3.2. Data Flow in Proposed Architecture
- Step 1: The customer or bank service on behalf of the ordering customer through electronic channels performs financial and non-financial operations in the context of the customer.
- Step 2: Load balancer receives the request from electronic channels.
- Step 3: The received request, owing to the built-in algorithm, is transferred to a selected WAF instance.
- Step 4: The WAF verifies the correctness of the received request. In the case of correct verification, the request is transferred to the antifraud system.
- Step 5: General processing checks compliance with the rules and makes the following business decisions:
- 5a “OK” (white): The request is sent for extended verification in external scoring services;
- 5b “MANUAL” (grey): The request is sent for extended verification at external scoring services;
- 5c “NOT OK” (black): The request is rejected. The rejection information is sent to the notification subsystem and to the CSIRT.
- Step 6: The external scoring service checks compliance with external scoring systems and issues business decisions that are returned to the antifraud subsystem:
- 6a “OK” (white): The request is sent for extended verification to the ML scoring extension (new module);
- 6b “MANUAL” (grey): The request is sent for extended verification to the ML scoring extension (new module);
- 6c “NOT OK” (manual): The request is rejected. The rejection information is sent to the notification subsystem and the CSIRT.
- Step 7: The ML scoring extension performs multi-faceted statistical and machine/deep learning verification and issues business decisions that are returned to the antifraud subsystem:
- 7a “OK”: The request is valid and passed to the core financial system;
- 7b “MANUAL”: The request is directed to the call center for manual verification by the customer, and the CSIRT receives information about the incident;
- 7c “NOT OK”: The request is rejected. The rejection information is sent to the notification subsystem and the CSIRT.
- Step 8: The call center verifies the client and issues business decisions, which are returned to the antifraud subsystem:
- 8a “OK”: The request is valid and passed to the core financial system;
- 8b “NOT OK”: The request is rejected and the rejection information is sent to the CSIRT.
3.3. Data Collection Process: Privacy Leakage
4. ML Scoring Extension
4.1. ML Scoring Extension Modules
- External gateways: These entry/access gates to the main ML scoring extension system receive requests and forward them to the integration module in a standardized message. An important aspect is the state of today’s IT and technological structure, which obliges new systems to adapt to those already operating in the organization. New systems with additional functionality are implemented without disturbing the current structure. This is because of the value of old (often considered obsolete) systems that are stable, efficient, and free from critical bugs. Their development and modernization would be costly, risky, and time-consuming. The external gateways module is of key importance for us in future work, because we will analyze login operations and financial operations that we will directly connect with central systems. This will enable us to parallelize and accelerate the issuing of decisions for the organization’s main antifraud system.
- Integration module: In mature organizations, the supplier is responsible for the implementation of new software. It is their duty to integrate their system with the existing one. The exceptions are fintech/startup companies that most often order a SAAS service, in which the organization is responsible for the integration. The integration module receives as-is information from the input gates and then converts these data into the internal ML scoring extension structures. As such, the mentioned part of the software, in a standardized manner, polls the internal API ML scoring extension. In real implementations, the integration module is custom and cannot be a ready made as a universal “box”.

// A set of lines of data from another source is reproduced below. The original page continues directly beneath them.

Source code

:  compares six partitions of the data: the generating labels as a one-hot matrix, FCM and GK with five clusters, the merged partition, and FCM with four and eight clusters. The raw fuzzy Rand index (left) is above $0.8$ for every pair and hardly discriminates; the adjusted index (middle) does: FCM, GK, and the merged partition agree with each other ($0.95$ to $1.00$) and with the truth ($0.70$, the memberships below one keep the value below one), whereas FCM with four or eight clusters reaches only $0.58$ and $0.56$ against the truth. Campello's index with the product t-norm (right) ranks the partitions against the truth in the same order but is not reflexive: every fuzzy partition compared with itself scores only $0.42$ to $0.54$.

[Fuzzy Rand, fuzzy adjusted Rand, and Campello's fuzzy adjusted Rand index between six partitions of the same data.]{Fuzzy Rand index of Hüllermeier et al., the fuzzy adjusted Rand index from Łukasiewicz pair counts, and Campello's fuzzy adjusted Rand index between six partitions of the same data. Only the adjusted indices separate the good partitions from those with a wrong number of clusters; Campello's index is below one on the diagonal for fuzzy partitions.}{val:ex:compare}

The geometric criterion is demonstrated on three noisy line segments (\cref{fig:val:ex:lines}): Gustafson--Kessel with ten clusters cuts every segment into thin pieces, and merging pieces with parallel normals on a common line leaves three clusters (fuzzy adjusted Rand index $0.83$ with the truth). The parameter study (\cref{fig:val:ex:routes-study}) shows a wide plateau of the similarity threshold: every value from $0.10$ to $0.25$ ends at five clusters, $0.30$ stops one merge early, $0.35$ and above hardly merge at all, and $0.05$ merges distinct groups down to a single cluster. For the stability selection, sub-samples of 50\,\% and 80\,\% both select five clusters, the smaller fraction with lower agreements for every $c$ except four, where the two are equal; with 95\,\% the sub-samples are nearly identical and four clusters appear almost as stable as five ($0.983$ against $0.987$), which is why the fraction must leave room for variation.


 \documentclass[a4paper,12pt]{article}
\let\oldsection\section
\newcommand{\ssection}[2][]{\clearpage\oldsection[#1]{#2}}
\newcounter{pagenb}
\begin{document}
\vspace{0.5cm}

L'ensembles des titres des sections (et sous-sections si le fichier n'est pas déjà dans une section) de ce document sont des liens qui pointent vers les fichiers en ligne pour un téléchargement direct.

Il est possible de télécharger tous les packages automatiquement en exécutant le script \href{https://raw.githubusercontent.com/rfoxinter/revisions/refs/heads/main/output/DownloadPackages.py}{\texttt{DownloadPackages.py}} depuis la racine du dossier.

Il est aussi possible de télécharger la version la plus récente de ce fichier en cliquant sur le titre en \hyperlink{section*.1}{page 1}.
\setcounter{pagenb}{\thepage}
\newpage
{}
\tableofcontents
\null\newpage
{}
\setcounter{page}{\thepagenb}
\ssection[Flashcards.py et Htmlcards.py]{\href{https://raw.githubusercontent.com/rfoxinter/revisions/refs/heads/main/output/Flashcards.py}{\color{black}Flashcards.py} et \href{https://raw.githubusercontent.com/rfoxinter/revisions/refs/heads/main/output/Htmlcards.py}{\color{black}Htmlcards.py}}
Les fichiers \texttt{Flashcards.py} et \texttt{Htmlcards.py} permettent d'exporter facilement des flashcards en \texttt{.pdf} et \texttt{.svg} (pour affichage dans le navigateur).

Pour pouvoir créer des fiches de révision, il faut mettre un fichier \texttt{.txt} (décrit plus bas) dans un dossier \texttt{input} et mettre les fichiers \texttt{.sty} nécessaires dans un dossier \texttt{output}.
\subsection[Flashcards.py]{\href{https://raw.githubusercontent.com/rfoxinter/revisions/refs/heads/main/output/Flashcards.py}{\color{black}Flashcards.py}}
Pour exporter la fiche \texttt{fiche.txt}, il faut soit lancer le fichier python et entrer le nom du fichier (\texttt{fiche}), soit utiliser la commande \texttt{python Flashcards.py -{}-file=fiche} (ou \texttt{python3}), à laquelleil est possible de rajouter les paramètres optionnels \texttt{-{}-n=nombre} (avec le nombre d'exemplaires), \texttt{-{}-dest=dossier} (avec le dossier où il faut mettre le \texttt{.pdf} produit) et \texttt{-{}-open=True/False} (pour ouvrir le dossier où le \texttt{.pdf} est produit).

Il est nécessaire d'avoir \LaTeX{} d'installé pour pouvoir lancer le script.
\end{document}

- External API: This in a system access module that can be used if the organization can or wants to integrate with external software. The benefit for the organization when using the external API for external gateways is that the data it uses and the services it queries are already in the well-known ML scoring extension format. As such, we ignore the loss of performance in the transformation between different formats and simplify the physical architecture of the solution. The external API issues access using modern technologies using REST API (NodeJS) and AMQP (RabbitMQ). The external API, in calling the Internet API, creates an abstraction layer that clearly separates the core from the implemented systems. This results in the possibility of controlling permissions (the list of ML scoring extension services available for individual internal systems of the organization may be different) and additional verification of the entered data.
- Internal API: This is the internal system API. Services have a specific scheme using OpenApi. Owing to the standardization, each internal module of the system coherently communicates with the core module. The Internal API orchestrates core services, completes missing data from various services, and creates more complex core requests.
- Core: the main module of the system, written in the CPP language. The core maintains journal operations and executes and controls asynchronous recursive operations. A load balancer for services is built in due to the possibility of each module working in several instances. The core functionality also includes acting as a router for services. The request received from the internal API redirects to the appropriate module.
- Reporting module: the module used to generate daily and periodic reports. It allows the issuing of a service that generates any report upon request. It has a dedicated, separate database so that the creation of reports does not interfere with the operation of the entire system.
- Scoring module: provides scoring services based on ML solutions. Upon input, the operation is evaluated; upon output, it receives one of three possible responses (OK, NOT-OK, or MANUAL). The scoring module uses the internal API to query the ML execution module, which sequentially starts the processing of decisions into deep and shallow autoencoders.
- ML tuning module: the service provider for tuning a new solution, which processes the operations file to tune the autoencoders. The module is based on Keras and Tensorflow.
- ML testing module: the module that provides services for versioning autoencoders, verifies processed new adjustments, processes full historical tests, and evaluates performance against historical tests.
- ML execution module: the module that provides services for the processing of financial and non-financial operations on autoencoders. In response to the request, the operation similarity float value (predict) is returned. We developed the module using Keras.
- Operator interface: the module that provides a web interface for a CSIRT operator. It contains data on processing queues for the entire module and its history, the history of module decisions, the currently analyzed operation, and the “MANUAL” decision list.
- Administration interface: the module that provides a web interface for the administrator. It allows the granting of privileges to CSIRT operators, viewing journal logs and operations, and viewing operation statistics. Moreover, it provides information on system performance.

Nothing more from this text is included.